═════ EXTRACTED MATERIAL ═════
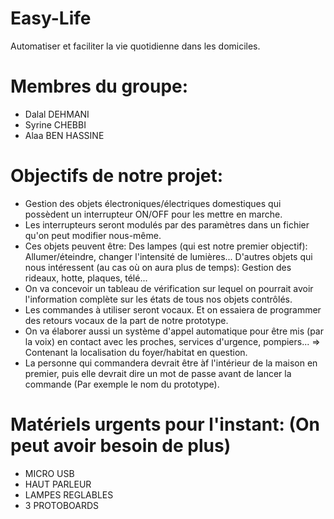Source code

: # Easy-Life
Automatiser et faciliter la vie quotidienne dans les domiciles.

# Membres du groupe:
- Dalal DEHMANI
- Syrine CHEBBI
- Alaa BEN HASSINE

# Objectifs de notre projet:
- Gestion des objets électroniques/électriques domestiques qui possèdent un interrupteur ON/OFF pour les mettre en marche.
- Les interrupteurs seront modulés par des paramètres dans un fichier qu'on peut modifier nous-même.
- Ces objets peuvent être: Des lampes (qui est notre premier objectif): Allumer/éteindre, changer l'intensité de lumières... D'autres objets qui nous intéressent (au cas où on aura plus de temps): Gestion des rideaux, hotte, plaques, télé...
- On va concevoir un tableau de vérification sur lequel on pourrait avoir l'information complète sur les états de tous nos objets contrôlés.
- Les commandes à utiliser seront vocaux. Et on essaiera de programmer des retours vocaux de la part de notre prototype.
- On va élaborer aussi un système d'appel automatique pour être mis (par la voix) en contact avec les proches, services d'urgence, pompiers... => Contenant la localisation du foyer/habitat en question.
- La personne qui commandera devrait être àf l'intérieur de la maison en premier, puis elle devrait dire un mot de passe avant de lancer la commande (Par exemple le nom du prototype).

# Matériels urgents pour l'instant: (On peut avoir besoin de plus)
- MICRO USB
- HAUT PARLEUR
- LAMPES REGLABLES
- 3 PROTOBOARDS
═════
Check each line of the data for "plus". Copy the lines where it turns up.

- Ces objets peuvent être: Des lampes (qui est notre premier objectif): Allumer/éteindre, changer l'intensité de lumières... D'autres objets qui nous intéressent (au cas où on aura plus de temps): Gestion des rideaux, hotte, plaques, télé...
# Matériels urgents pour l'instant: (On peut avoir besoin de plus)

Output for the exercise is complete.